Apesar do momento histórico, é curioso que o romance não faça parte da lista negra da ditadura, pois nele há menção a figuras importantes do pensamento de esquerda, como Karl Marx (1818-1883), Vladimir Lenin (1870-1924) e Rosa Luxemburgo (1871-1919). No entanto, tais figuras não se sobrepõem ao enredo, centrado na trajetória de Mayer Guinzburg, o Capitão Birobidjan, filho de judeus russos que emigram para o Brasil em 1916.

Em sua organização formal, a narrativa avança e recua no tempo. O romance apresenta cada capítulo tendo como título um ano. A história inicia-se em 1970, em seguida, passa aos anos de 1928 e 1916. Segue para 1919 e 1929 e, em 1930, flui em ordem mais ou menos cronológica até 1970. A primeira cena mostra o momento final de Guinzburg. A narrativa funda-se, portanto, em uma circularidade, na qual a retomada da leitura é quase inevitável ao final do livro. 
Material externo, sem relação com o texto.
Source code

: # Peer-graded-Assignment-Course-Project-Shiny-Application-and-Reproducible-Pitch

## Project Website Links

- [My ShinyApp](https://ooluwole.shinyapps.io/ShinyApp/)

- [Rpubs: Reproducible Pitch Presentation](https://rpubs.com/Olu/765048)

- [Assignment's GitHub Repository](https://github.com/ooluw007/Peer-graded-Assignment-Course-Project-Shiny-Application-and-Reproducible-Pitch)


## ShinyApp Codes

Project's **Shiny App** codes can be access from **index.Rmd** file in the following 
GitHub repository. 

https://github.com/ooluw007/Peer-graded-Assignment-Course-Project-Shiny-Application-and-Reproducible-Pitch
Mayer não se conforma com o fato de a família ter abandonado a terra natal às vésperas da Revolução Russa (1917) e reproduz os ideias revolucionários no Beco do Salso, arredores de Porto Alegre, onde pretende inaugurar uma nova Birobidjan. Originariamente, trata-se de um território fundado pelo governo soviético em 1928, na Sibéria Ocidental, para acolher a colônia judaica da Rússia. Segundo Regina Zilberman (1948), Mayer pretende fundar uma “comunidade  onde poderá dar vazão a seus princípios políticos sem ter de renunciar à etnia e à religião judaica”1.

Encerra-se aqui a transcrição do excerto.